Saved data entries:

=== Section Start ===

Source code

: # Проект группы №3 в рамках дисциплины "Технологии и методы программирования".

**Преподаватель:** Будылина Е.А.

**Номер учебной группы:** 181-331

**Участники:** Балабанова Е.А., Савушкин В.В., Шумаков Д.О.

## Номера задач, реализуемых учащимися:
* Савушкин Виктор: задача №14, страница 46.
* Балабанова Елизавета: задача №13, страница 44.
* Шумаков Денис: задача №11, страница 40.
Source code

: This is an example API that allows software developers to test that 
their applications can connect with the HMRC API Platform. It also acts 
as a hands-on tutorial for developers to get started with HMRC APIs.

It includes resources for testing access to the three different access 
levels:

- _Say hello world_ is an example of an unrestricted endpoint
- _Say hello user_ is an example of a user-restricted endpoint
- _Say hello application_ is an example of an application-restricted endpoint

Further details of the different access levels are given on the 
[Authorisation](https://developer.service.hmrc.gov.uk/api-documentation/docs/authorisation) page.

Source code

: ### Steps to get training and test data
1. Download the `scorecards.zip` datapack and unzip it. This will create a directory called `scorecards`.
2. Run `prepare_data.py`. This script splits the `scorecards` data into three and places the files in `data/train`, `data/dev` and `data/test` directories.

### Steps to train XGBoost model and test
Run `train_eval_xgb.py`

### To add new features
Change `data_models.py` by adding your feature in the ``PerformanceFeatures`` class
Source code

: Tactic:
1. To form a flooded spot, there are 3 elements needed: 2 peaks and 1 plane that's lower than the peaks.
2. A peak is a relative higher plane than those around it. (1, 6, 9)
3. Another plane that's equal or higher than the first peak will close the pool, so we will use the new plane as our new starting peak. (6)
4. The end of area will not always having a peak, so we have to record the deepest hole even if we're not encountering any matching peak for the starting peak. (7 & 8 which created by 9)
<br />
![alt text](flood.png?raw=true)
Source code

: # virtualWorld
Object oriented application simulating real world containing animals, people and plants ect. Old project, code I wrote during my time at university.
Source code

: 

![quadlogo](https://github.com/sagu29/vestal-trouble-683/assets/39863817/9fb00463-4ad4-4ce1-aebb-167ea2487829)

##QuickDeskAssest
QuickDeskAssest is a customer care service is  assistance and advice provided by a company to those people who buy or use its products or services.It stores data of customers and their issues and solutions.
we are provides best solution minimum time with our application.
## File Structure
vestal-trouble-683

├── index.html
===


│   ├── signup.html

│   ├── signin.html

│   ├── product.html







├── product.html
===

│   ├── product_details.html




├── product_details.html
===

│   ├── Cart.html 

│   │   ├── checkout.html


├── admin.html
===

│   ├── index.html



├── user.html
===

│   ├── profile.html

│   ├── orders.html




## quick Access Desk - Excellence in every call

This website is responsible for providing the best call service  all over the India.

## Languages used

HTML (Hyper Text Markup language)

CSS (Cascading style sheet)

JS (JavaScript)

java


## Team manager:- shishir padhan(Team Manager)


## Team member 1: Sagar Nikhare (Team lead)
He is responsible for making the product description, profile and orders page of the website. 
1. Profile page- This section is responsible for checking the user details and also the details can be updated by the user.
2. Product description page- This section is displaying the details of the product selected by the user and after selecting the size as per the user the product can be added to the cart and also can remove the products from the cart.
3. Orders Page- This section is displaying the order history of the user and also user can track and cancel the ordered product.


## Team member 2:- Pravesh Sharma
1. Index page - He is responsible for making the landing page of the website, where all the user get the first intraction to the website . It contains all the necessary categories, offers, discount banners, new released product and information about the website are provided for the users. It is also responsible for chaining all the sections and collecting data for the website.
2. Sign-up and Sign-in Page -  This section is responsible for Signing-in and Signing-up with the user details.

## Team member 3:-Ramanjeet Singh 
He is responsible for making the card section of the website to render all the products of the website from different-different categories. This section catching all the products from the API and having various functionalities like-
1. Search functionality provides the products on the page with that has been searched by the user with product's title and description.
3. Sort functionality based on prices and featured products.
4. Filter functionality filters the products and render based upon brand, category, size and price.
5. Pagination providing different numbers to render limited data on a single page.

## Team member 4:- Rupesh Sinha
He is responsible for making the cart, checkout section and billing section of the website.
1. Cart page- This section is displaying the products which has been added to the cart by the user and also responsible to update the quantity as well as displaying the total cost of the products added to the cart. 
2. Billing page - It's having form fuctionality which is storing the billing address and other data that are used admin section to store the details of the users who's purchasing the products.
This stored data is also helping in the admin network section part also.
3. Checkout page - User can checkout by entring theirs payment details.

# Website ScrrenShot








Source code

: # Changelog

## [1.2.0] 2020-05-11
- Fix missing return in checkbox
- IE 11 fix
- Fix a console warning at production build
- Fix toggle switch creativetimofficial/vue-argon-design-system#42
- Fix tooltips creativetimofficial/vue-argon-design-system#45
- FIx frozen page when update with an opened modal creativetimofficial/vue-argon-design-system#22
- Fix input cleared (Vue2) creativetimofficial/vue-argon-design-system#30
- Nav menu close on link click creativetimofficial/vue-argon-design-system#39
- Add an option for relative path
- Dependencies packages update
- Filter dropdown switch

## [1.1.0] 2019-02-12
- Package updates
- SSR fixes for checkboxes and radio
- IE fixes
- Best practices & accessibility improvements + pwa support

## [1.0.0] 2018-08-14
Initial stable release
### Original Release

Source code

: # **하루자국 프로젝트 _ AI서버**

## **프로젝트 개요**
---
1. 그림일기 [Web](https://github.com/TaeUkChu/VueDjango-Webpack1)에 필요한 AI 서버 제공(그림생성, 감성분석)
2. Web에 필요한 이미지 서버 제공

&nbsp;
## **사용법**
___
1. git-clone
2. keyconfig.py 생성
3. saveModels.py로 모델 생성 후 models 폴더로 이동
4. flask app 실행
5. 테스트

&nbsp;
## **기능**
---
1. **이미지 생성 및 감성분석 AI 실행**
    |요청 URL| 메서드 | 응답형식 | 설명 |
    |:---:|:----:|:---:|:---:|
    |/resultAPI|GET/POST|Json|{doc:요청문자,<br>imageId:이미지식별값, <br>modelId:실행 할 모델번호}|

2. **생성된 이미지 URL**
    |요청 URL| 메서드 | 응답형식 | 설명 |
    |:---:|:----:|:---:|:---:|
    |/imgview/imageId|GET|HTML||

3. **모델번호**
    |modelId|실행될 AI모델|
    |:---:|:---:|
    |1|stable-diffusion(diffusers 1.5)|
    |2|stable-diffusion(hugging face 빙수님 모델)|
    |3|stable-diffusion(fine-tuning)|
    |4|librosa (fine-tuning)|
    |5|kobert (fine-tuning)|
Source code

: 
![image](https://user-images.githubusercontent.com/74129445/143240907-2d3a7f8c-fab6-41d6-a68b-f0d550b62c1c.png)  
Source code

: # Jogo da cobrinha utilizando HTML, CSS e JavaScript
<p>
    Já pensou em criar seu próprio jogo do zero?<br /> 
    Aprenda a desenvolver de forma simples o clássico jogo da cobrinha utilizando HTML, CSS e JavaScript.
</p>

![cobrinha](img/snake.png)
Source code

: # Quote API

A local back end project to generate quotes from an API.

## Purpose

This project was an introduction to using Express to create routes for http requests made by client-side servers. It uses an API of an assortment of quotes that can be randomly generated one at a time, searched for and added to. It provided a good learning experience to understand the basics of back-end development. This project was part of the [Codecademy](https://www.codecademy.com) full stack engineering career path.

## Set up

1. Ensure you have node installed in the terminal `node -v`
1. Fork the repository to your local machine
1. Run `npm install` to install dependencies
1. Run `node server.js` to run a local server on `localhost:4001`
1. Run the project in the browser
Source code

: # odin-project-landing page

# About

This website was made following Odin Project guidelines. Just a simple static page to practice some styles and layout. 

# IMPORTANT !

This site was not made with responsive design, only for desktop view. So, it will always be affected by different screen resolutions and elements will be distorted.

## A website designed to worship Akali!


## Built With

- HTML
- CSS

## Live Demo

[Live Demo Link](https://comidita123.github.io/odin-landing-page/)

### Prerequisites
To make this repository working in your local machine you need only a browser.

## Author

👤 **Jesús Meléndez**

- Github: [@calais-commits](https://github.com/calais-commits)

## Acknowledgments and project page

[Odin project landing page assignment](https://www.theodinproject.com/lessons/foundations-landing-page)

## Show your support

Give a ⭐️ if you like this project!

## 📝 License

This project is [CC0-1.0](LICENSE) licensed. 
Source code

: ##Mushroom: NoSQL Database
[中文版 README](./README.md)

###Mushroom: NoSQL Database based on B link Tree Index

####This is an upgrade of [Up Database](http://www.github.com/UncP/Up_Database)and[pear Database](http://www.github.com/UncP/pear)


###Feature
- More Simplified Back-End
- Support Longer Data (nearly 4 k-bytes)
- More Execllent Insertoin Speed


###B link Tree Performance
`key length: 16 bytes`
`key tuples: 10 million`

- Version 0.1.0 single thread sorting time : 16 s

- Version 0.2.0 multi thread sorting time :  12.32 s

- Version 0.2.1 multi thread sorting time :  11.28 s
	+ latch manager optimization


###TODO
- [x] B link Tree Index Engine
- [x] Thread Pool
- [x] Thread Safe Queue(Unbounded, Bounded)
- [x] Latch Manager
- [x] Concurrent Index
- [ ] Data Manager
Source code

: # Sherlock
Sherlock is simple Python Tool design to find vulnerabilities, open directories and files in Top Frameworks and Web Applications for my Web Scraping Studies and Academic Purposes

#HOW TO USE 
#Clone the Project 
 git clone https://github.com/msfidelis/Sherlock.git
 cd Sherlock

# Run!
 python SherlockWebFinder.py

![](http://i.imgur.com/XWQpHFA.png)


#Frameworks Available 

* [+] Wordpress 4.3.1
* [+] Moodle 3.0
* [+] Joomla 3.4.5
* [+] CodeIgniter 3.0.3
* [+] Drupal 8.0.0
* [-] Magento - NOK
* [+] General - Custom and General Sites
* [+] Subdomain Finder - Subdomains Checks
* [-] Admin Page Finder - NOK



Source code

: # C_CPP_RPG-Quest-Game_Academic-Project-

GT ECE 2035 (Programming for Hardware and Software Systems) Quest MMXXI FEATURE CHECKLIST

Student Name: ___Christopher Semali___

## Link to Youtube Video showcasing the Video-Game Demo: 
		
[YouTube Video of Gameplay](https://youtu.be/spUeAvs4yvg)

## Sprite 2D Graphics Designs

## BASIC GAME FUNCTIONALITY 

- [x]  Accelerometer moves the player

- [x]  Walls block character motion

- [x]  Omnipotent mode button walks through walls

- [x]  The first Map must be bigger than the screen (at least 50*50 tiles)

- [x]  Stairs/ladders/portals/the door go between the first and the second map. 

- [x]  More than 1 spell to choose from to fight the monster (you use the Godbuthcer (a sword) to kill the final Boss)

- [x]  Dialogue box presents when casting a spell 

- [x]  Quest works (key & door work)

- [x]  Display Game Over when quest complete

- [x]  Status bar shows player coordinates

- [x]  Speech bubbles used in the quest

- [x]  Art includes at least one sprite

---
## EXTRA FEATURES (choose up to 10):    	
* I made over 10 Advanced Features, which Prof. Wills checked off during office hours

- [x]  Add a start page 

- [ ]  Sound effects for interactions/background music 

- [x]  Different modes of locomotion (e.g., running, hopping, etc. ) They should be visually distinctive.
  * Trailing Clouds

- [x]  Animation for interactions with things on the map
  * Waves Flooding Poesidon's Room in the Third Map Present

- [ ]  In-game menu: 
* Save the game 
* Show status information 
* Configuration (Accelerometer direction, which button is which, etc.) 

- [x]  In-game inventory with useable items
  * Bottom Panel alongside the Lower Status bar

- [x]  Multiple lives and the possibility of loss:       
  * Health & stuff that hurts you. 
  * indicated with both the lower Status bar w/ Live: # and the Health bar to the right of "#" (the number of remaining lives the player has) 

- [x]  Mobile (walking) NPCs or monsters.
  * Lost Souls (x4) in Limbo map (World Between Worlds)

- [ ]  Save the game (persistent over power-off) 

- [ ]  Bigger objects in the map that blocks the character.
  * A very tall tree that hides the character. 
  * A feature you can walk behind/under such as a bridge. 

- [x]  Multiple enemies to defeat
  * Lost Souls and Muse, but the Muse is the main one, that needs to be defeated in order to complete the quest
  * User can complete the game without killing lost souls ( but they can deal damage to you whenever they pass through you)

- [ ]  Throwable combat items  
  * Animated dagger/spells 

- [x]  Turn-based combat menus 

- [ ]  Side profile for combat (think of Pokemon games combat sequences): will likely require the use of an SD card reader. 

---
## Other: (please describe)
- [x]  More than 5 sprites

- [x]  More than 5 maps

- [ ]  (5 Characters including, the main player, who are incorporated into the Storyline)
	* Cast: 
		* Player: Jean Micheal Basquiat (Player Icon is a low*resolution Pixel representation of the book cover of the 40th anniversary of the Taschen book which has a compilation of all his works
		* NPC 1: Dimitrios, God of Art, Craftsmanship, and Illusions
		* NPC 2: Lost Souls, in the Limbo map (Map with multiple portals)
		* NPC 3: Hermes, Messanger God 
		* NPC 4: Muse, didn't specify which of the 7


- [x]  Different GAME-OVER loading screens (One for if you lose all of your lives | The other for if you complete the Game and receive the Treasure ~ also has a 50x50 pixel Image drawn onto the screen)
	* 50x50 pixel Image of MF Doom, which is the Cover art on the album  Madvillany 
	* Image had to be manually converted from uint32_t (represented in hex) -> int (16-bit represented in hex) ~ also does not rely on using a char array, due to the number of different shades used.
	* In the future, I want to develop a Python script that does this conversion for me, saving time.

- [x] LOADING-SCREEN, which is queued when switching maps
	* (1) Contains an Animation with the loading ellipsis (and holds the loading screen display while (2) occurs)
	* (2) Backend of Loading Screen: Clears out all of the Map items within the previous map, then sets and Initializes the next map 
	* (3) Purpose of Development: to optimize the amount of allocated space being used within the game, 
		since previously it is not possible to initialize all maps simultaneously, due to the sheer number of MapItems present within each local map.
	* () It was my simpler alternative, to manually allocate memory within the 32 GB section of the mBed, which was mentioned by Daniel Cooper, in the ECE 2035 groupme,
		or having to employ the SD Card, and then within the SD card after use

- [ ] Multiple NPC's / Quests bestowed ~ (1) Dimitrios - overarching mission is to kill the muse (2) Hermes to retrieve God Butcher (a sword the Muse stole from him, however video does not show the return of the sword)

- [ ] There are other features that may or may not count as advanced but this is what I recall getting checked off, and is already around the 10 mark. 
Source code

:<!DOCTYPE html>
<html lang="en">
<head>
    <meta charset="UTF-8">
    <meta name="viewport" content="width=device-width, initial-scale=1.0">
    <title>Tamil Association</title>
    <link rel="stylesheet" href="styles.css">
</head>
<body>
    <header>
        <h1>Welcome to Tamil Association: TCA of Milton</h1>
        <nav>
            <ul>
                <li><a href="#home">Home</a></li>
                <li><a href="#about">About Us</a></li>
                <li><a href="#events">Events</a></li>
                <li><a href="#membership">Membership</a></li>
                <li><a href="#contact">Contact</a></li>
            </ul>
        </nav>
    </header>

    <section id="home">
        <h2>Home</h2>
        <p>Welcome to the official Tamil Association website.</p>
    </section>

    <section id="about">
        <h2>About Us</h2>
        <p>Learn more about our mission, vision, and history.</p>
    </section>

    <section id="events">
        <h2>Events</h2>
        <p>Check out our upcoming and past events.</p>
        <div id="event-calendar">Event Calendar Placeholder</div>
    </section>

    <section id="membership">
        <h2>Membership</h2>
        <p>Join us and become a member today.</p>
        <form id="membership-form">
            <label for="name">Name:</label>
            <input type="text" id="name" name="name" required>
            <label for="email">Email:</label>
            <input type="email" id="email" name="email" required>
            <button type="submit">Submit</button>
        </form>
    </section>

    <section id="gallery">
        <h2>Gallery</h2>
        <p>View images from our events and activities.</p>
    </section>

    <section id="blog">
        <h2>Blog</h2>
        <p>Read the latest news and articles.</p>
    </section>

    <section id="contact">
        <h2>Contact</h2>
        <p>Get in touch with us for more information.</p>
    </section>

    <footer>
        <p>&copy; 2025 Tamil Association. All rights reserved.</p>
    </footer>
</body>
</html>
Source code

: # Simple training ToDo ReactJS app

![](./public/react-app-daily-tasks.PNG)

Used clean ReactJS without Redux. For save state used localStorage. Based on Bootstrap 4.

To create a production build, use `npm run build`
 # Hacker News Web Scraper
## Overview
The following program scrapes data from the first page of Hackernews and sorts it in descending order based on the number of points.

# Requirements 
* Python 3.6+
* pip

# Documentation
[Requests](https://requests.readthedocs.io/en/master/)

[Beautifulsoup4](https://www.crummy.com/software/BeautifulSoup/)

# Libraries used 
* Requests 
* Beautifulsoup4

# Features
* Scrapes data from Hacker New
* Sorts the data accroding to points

=== Section End ===

* TASK PROMPT
Which lines above hold the string "QuickDeskAssest"? Show each of them.

* ANSWER FOR THIS EXERCISE
##QuickDeskAssest
QuickDeskAssest is a customer care service is  assistance and advice provided by a company to those people who buy or use its products or services.It stores data of customers and their issues and solutions.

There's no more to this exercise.